4. Justin Smith: Until his recent triceps tear, the 49ers' standout had missed only one game in a largely unheralded 12-year career. And he missed only two games with the injury. It's cool to see perhaps the defining 3-4 defensive end of his era (Richard Seymour? Aaron Smith?) make the big stage.
5. Anquan Boldin: The Ravens receiver says he's a "completely different guy" than the last time he made the Super Bowl. Boldin started his career as one of the best after-catch receivers in football. Now, he's one of the best at grabbing contested passes out of the air. The common thread of those two skills: toughness.
6. Patrick Willis: He's the prototypical modern linebacker because of his coverage skills and complete game.

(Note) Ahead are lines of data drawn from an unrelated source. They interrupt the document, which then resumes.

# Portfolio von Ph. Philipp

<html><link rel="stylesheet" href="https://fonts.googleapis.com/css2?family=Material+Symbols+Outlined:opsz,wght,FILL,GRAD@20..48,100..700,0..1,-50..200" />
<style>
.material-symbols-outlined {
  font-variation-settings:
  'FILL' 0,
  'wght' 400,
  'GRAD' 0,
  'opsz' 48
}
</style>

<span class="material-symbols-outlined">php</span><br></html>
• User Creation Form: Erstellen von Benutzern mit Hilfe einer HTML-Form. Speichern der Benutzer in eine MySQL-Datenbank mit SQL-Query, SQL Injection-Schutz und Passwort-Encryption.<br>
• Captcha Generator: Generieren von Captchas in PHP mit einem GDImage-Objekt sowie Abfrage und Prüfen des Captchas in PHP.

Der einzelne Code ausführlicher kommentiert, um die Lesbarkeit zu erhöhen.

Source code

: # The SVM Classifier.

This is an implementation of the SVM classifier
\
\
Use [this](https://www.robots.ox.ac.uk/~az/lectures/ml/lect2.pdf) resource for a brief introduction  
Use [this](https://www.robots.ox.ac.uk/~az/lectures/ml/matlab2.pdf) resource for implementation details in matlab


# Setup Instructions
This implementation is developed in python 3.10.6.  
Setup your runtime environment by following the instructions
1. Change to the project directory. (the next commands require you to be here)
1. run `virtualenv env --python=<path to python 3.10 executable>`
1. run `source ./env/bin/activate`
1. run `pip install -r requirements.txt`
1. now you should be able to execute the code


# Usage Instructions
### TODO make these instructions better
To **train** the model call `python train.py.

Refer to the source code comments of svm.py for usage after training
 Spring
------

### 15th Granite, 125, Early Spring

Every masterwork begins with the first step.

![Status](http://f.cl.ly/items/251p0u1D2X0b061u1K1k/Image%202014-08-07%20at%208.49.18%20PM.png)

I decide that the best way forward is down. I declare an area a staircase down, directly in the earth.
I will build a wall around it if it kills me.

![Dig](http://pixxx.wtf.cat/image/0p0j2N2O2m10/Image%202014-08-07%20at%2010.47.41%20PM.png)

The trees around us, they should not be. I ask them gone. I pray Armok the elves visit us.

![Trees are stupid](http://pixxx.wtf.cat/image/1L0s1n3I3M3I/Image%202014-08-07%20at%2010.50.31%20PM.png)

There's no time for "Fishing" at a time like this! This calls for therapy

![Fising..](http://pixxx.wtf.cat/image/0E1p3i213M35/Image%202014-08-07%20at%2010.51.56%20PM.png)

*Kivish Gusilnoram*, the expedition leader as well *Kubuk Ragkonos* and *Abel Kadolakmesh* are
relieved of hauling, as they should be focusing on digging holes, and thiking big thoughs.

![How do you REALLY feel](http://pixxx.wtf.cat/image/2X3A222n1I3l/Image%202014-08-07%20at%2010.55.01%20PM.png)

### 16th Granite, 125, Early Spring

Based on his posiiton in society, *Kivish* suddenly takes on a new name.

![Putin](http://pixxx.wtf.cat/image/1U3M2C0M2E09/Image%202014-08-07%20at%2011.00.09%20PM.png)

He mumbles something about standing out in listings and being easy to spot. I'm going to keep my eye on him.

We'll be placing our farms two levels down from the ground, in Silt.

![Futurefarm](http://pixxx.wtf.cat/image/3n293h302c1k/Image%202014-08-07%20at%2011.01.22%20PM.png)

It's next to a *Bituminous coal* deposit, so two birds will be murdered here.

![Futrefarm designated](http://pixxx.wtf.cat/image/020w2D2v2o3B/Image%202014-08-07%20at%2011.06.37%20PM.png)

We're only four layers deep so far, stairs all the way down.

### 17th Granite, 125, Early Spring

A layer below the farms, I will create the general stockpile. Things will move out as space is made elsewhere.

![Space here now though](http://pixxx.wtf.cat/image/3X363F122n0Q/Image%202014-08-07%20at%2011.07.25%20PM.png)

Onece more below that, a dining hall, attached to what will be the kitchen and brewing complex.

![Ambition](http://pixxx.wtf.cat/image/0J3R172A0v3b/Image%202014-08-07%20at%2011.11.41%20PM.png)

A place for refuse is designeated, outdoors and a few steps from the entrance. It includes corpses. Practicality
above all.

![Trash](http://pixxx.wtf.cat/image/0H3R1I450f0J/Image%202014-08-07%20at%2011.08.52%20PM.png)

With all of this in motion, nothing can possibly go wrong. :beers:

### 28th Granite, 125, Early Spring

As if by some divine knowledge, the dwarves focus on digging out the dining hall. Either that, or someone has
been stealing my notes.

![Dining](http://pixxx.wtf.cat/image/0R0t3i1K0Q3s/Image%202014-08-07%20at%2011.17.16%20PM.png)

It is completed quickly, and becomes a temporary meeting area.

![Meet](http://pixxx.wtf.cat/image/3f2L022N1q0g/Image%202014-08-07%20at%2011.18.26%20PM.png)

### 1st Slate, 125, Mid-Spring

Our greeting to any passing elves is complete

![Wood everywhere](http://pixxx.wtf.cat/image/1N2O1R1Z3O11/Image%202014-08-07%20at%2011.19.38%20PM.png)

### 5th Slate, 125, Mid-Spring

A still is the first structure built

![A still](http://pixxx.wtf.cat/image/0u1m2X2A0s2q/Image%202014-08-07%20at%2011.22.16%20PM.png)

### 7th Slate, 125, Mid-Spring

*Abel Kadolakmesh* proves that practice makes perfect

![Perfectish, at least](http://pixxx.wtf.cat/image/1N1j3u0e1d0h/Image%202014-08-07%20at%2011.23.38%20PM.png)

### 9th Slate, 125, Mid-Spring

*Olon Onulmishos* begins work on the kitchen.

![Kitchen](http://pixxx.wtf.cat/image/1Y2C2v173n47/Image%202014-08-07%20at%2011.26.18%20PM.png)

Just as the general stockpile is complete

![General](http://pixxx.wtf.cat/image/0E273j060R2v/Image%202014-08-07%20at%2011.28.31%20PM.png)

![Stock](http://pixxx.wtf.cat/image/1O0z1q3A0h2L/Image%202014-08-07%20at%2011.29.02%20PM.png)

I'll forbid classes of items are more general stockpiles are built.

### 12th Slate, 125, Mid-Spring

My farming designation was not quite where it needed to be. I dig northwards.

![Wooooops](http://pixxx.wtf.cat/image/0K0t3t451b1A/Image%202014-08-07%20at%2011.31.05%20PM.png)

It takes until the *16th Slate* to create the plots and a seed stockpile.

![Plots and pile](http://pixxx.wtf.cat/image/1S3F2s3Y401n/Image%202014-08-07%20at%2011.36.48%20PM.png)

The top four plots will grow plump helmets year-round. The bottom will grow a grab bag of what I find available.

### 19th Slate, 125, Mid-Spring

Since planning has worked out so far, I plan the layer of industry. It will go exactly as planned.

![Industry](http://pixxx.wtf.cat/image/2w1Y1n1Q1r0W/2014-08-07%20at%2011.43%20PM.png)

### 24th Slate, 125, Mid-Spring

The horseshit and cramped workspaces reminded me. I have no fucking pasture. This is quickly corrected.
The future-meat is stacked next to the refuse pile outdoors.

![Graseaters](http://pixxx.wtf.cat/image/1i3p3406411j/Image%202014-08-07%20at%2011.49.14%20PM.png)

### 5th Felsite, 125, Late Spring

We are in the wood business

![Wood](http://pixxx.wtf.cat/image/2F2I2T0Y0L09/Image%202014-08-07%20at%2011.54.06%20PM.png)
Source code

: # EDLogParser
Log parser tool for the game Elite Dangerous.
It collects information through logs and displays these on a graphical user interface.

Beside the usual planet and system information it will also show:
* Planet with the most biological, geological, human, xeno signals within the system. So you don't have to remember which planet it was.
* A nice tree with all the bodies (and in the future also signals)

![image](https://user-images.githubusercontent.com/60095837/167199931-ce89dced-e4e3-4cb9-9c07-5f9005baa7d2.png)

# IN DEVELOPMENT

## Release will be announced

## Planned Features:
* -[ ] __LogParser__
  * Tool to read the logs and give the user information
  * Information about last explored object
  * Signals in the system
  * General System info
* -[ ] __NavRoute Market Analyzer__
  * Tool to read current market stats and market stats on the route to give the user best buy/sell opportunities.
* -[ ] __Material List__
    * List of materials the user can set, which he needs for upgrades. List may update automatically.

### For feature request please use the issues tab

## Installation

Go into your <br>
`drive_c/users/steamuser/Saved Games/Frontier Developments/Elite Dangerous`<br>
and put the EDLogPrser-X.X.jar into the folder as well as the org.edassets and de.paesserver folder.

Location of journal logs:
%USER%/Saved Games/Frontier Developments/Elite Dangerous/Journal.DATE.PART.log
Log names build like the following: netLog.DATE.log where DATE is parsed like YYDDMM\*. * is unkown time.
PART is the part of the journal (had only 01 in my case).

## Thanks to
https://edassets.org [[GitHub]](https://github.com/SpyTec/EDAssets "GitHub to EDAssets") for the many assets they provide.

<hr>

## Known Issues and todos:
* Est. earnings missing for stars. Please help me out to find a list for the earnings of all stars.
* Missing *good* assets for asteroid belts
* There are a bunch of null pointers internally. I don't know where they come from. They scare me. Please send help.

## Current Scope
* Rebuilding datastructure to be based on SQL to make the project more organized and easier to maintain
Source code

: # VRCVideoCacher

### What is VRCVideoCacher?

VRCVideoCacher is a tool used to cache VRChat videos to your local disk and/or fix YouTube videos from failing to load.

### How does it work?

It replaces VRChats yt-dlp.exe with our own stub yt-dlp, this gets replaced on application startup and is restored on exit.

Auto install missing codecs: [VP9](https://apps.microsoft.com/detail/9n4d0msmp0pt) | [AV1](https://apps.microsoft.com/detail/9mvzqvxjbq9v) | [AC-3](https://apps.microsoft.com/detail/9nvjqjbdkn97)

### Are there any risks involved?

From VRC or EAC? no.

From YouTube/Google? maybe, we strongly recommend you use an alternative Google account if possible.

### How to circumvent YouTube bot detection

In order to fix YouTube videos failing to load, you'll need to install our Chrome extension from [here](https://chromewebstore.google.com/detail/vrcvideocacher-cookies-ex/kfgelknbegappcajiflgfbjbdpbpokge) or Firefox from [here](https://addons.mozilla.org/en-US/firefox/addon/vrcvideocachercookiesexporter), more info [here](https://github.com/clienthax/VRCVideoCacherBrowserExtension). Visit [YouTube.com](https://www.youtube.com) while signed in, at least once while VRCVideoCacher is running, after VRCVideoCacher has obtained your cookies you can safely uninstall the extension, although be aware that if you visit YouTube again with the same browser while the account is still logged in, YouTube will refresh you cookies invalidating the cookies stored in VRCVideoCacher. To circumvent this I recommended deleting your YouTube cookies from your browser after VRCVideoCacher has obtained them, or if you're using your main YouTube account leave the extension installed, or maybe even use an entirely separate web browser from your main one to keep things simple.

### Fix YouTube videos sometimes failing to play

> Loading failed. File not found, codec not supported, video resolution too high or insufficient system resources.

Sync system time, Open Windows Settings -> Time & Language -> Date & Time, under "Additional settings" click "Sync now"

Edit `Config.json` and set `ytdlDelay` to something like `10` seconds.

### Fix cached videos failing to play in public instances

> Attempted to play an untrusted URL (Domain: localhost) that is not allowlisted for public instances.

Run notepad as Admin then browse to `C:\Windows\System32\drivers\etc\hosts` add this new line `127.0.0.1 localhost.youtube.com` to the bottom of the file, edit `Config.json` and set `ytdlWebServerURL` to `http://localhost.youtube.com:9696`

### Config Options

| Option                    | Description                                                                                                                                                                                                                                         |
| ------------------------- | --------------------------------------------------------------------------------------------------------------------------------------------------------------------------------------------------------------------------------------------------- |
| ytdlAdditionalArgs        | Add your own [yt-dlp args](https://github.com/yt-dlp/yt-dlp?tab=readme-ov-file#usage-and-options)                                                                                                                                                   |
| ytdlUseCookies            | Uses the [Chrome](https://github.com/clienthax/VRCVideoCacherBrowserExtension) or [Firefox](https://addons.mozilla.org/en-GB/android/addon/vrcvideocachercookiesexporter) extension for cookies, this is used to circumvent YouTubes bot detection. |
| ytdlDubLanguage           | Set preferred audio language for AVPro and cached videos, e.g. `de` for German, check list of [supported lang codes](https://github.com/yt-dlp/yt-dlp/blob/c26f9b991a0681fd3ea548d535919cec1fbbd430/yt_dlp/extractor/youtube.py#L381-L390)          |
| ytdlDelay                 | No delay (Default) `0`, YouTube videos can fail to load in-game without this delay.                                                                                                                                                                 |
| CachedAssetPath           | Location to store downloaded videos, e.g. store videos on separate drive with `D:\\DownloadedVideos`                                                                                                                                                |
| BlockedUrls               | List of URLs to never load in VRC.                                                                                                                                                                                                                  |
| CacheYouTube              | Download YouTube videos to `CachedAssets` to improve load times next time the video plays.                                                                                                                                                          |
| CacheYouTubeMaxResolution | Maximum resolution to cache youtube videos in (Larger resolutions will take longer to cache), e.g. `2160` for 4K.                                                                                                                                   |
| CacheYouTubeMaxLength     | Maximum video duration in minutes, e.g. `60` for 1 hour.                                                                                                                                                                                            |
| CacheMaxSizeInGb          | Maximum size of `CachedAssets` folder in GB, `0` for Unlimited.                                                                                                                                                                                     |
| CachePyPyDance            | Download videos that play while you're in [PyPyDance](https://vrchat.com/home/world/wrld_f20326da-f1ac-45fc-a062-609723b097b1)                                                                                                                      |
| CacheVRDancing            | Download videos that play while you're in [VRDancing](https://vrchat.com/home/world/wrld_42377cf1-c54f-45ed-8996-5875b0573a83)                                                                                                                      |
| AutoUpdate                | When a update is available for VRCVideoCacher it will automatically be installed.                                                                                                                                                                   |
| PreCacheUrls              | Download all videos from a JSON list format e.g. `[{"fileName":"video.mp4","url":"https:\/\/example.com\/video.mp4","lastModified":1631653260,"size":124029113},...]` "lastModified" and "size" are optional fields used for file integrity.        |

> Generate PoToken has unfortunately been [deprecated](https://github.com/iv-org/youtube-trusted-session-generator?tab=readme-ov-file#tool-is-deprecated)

In a game with a lot of potential legends, it wouldn't surprise me if Willis authors the most legendary performance.
7. Jim Tomsula, 49ers' defensive line coach: An interim coach for one game after coach Mike Singletary was fired in 2010, Tonsula is one of the most respected assistants in the game (and he's a good friend of NFL.com's programming director Henry Hodgson, which never hurts.)Follow Gregg Rosenthal on Twitter @greggrosenthal.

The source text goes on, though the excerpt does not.